WHAT THIS TASK INVOLVES = Pictures aside, please retype the whole listing word for word.

EXERCISE DATA =
=== Section Start ===
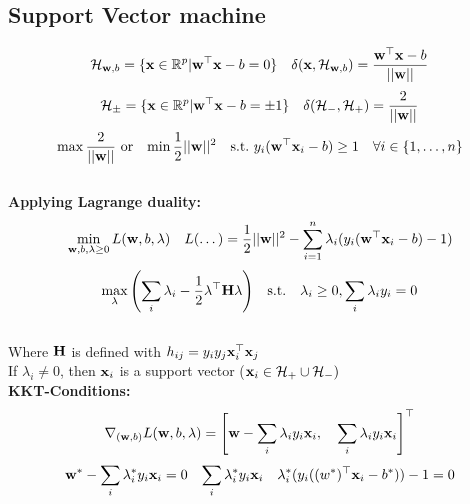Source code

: \begin{mdframed}[style=eqbox]
\subsection{Support Vector machine}
\vspace*{-6pt}\begin{align*}
  \mathcal{H}_{\mathbf{w}, b} = \{ \mathbf{x} \in \mathbb{R}^p \vert \mathbf{w}^\top \mathbf{x} - b = 0 \} && \delta(\mathbf{x}, \mathcal{H}_{\mathbf{w}, b}) = \frac{\mathbf{w}^\top \mathbf{x} - b}{\vert \vert \mathbf{w} \vert\vert}
\end{align*}
\vspace*{-16pt}\begin{align*}
  \mathcal{H}_{\pm} = \{ \mathbf{x} \in \mathbb{R}^p \vert \mathbf{w}^\top \mathbf{x} - b = \pm 1 \} && \delta(\mathcal{H}_- , \mathcal H_+ ) = \frac{2}{\vert \vert \mathbf{w} \vert\vert}
\end{align*}
\vspace*{-16pt}\begin{align*}
  \max \frac{2}{\vert \vert \mathbf{w} \vert\vert} &\mathrm{~or}& \min \frac{1}{2} \vert \vert \mathbf{w} \vert\vert^2 && \mathrm{s.t.~} y_i( \mathbf{w}^\top \mathbf{x}_i - b) \geq 1 \quad \forall i \in \{1, \ldots, n\}
\end{align*}\vspace*{-12pt}\\
\textbf{Applying Lagrange duality:}
\vspace*{-8pt}\begin{align*}
\min_{\mathbf{w}, b, \lambda \geq 0} L(\mathbf{w}, b, \mathbf{\lambda}) && L(\dots) = \frac{1}{2}\vert \vert \mathbf{w} \vert\vert^2 - \sum_{i=1}^{n} \lambda_i (y_i(\mathbf{w}^\top \mathbf{x}_i - b) - 1)
\end{align*}
\vspace*{-16pt}\begin{align*}
\max_{\mathbf{\lambda}} \left(\sum_i \lambda_i - \frac{1}{2} \mathbf{\lambda}^\top \mathbf{H} \mathbf{\lambda}\right) && \text{s.t.} \quad \mathbf{\lambda}_i \geq 0, \sum_i \lambda_i y_i = 0
\end{align*}\vspace*{-10pt}\\
\small{Where $\mathbf{H}$ is defined with $h_{ij} = y_i y_j \mathbf{x}^\top_i \mathbf{x}_j$}\\
\small{If $\lambda_i \neq 0$, then $\mathbf{x}_i$ is a support vector ($\mathbf{x}_i \in \mathcal H_+ \cup \mathcal H_-)$}\\[0.35em]
\textbf{KKT-Conditions:}
\vspace*{-8pt}\begin{align*}
  \nabla_{(\mathbf{w}, b)} L(\mathbf{w}, b, \mathbf{\lambda}) = \left[\mathbf{w} - \sum_i \lambda_i y_i \mathbf{x}_i,\quad \sum_i \lambda_i y_i \mathbf{x}_i \right]^\top
\end{align*}
\vspace*{-10pt}\begin{align*}
  \mathbf{w}^* - \sum_i \lambda_i^* y_i \mathbf{x}_i = 0 && \sum_i \lambda^*_i y_i \mathbf{x}_i && \lambda^*_i(y_i( \mathbf{(}w^*)^\top \mathbf{x}_i - b^*)) - 1 = 0
\end{align*}

\end{mdframed}
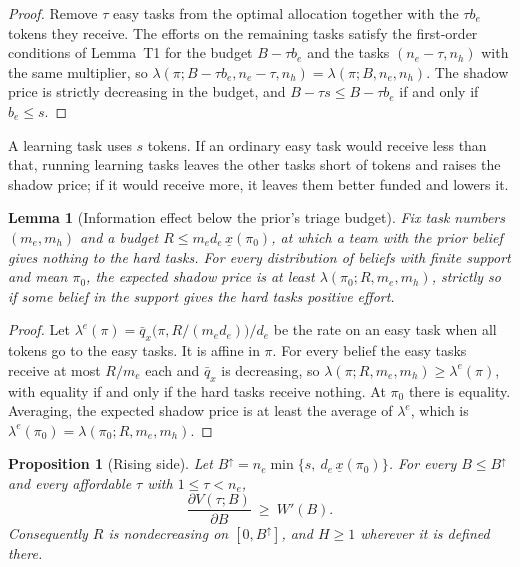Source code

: \documentclass[11pt]{article}
\newtheorem{lemma}{Lemma}
\newtheorem{proposition}{Proposition}
\theoremstyle{definition}
\begin{document}
\begin{proof}
Remove $\tau$ easy tasks from the optimal allocation together with the $\tau b_e$ tokens they receive. The efforts on the remaining tasks satisfy the first-order conditions of Lemma~T1 for the budget $B-\tau b_e$ and the tasks $(n_e-\tau,n_h)$ with the same multiplier, so $\lambda(\pi;B-\tau b_e,n_e-\tau,n_h)=\lambda(\pi;B,n_e,n_h)$. The shadow price is strictly decreasing in the budget, and $B-\tau s\le B-\tau b_e$ if and only if $b_e\le s$.
\end{proof}

A learning task uses $s$ tokens. If an ordinary easy task would receive less than that, running learning tasks leaves the other tasks short of tokens and raises the shadow price; if it would receive more, it leaves them better funded and lowers it.

\begin{lemma}[Information effect below the prior's triage budget]\label{lem:info}
Fix task numbers $(m_e,m_h)$ and a budget $R\le m_ed_e\,\underline x(\pi_0)$, at which a team with the prior belief gives nothing to the hard tasks. For every distribution of beliefs with finite support and mean $\pi_0$, the expected shadow price is at least $\lambda(\pi_0;R,m_e,m_h)$, strictly so if some belief in the support gives the hard tasks positive effort.
\end{lemma}

\begin{proof}
Let $\lambda^e(\pi)=\bar q_x\bigl(\pi,R/(m_ed_e)\bigr)/d_e$ be the rate on an easy task when all tokens go to the easy tasks. It is affine in $\pi$. For every belief the easy tasks receive at most $R/m_e$ each and $\bar q_x$ is decreasing, so $\lambda(\pi;R,m_e,m_h)\ge\lambda^e(\pi)$, with equality if and only if the hard tasks receive nothing. At $\pi_0$ there is equality. Averaging, the expected shadow price is at least the average of $\lambda^e$, which is $\lambda^e(\pi_0)=\lambda(\pi_0;R,m_e,m_h)$.
\end{proof}

\begin{proposition}[Rising side]\label{prop:rise}
Let $B^{\uparrow}=n_e\min\{s,\ d_e\,\underline x(\pi_0)\}$. For every $B\le B^{\uparrow}$ and every affordable $\tau$ with $1\le\tau<n_e$,
\[
\frac{\partial V(\tau;B)}{\partial B}\ \ge\ W'(B).
\]
Consequently $R$ is nondecreasing on $[0,B^{\uparrow}]$, and $H\ge1$ wherever it is defined there.
\end{proposition}
\end{document}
=== Section End ===
EXERCISE RESULT =
Source code

: \begin{mdframed}[style=eqbox]
\subsection{Support Vector machine}
\vspace*{-6pt}\begin{align*}
  \mathcal{H}_{\mathbf{w}, b} = \{ \mathbf{x} \in \mathbb{R}^p \vert \mathbf{w}^\top \mathbf{x} - b = 0 \} && \delta(\mathbf{x}, \mathcal{H}_{\mathbf{w}, b}) = \frac{\mathbf{w}^\top \mathbf{x} - b}{\vert \vert \mathbf{w} \vert\vert}
\end{align*}
\vspace*{-16pt}\begin{align*}
  \mathcal{H}_{\pm} = \{ \mathbf{x} \in \mathbb{R}^p \vert \mathbf{w}^\top \mathbf{x} - b = \pm 1 \} && \delta(\mathcal{H}_- , \mathcal H_+ ) = \frac{2}{\vert \vert \mathbf{w} \vert\vert}
\end{align*}
\vspace*{-16pt}\begin{align*}
  \max \frac{2}{\vert \vert \mathbf{w} \vert\vert} &\mathrm{~or}& \min \frac{1}{2} \vert \vert \mathbf{w} \vert\vert^2 && \mathrm{s.t.~} y_i( \mathbf{w}^\top \mathbf{x}_i - b) \geq 1 \quad \forall i \in \{1, \ldots, n\}
\end{align*}\vspace*{-12pt}\\
\textbf{Applying Lagrange duality:}
\vspace*{-8pt}\begin{align*}
\min_{\mathbf{w}, b, \lambda \geq 0} L(\mathbf{w}, b, \mathbf{\lambda}) && L(\dots) = \frac{1}{2}\vert \vert \mathbf{w} \vert\vert^2 - \sum_{i=1}^{n} \lambda_i (y_i(\mathbf{w}^\top \mathbf{x}_i - b) - 1)
\end{align*}
\vspace*{-16pt}\begin{align*}
\max_{\mathbf{\lambda}} \left(\sum_i \lambda_i - \frac{1}{2} \mathbf{\lambda}^\top \mathbf{H} \mathbf{\lambda}\right) && \text{s.t.} \quad \mathbf{\lambda}_i \geq 0, \sum_i \lambda_i y_i = 0
\end{align*}\vspace*{-10pt}\\
\small{Where $\mathbf{H}$ is defined with $h_{ij} = y_i y_j \mathbf{x}^\top_i \mathbf{x}_j$}\\
\small{If $\lambda_i \neq 0$, then $\mathbf{x}_i$ is a support vector ($\mathbf{x}_i \in \mathcal H_+ \cup \mathcal H_-)$}\\[0.35em]
\textbf{KKT-Conditions:}
\vspace*{-8pt}\begin{align*}
  \nabla_{(\mathbf{w}, b)} L(\mathbf{w}, b, \mathbf{\lambda}) = \left[\mathbf{w} - \sum_i \lambda_i y_i \mathbf{x}_i,\quad \sum_i \lambda_i y_i \mathbf{x}_i \right]^\top
\end{align*}
\vspace*{-10pt}\begin{align*}
  \mathbf{w}^* - \sum_i \lambda_i^* y_i \mathbf{x}_i = 0 && \sum_i \lambda^*_i y_i \mathbf{x}_i && \lambda^*_i(y_i( \mathbf{(}w^*)^\top \mathbf{x}_i - b^*)) - 1 = 0
\end{align*}

\end{mdframed}
Source code

: \documentclass[11pt]{article}
\newtheorem{lemma}{Lemma}
\newtheorem{proposition}{Proposition}
\theoremstyle{definition}
\begin{document}
\begin{proof}
Remove $\tau$ easy tasks from the optimal allocation together with the $\tau b_e$ tokens they receive. The efforts on the remaining tasks satisfy the first-order conditions of Lemma~T1 for the budget $B-\tau b_e$ and the tasks $(n_e-\tau,n_h)$ with the same multiplier, so $\lambda(\pi;B-\tau b_e,n_e-\tau,n_h)=\lambda(\pi;B,n_e,n_h)$. The shadow price is strictly decreasing in the budget, and $B-\tau s\le B-\tau b_e$ if and only if $b_e\le s$.
\end{proof}

A learning task uses $s$ tokens. If an ordinary easy task would receive less than that, running learning tasks leaves the other tasks short of tokens and raises the shadow price; if it would receive more, it leaves them better funded and lowers it.

\begin{lemma}[Information effect below the prior's triage budget]\label{lem:info}
Fix task numbers $(m_e,m_h)$ and a budget $R\le m_ed_e\,\underline x(\pi_0)$, at which a team with the prior belief gives nothing to the hard tasks. For every distribution of beliefs with finite support and mean $\pi_0$, the expected shadow price is at least $\lambda(\pi_0;R,m_e,m_h)$, strictly so if some belief in the support gives the hard tasks positive effort.
\end{lemma}

\begin{proof}
Let $\lambda^e(\pi)=\bar q_x\bigl(\pi,R/(m_ed_e)\bigr)/d_e$ be the rate on an easy task when all tokens go to the easy tasks. It is affine in $\pi$. For every belief the easy tasks receive at most $R/m_e$ each and $\bar q_x$ is decreasing, so $\lambda(\pi;R,m_e,m_h)\ge\lambda^e(\pi)$, with equality if and only if the hard tasks receive nothing. At $\pi_0$ there is equality. Averaging, the expected shadow price is at least the average of $\lambda^e$, which is $\lambda^e(\pi_0)=\lambda(\pi_0;R,m_e,m_h)$.
\end{proof}

\begin{proposition}[Rising side]\label{prop:rise}
Let $B^{\uparrow}=n_e\min\{s,\ d_e\,\underline x(\pi_0)\}$. For every $B\le B^{\uparrow}$ and every affordable $\tau$ with $1\le\tau<n_e$,
\[
\frac{\partial V(\tau;B)}{\partial B}\ \ge\ W'(B).
\]
Consequently $R$ is nondecreasing on $[0,B^{\uparrow}]$, and $H\ge1$ wherever it is defined there.
\end{proposition}
\end{document}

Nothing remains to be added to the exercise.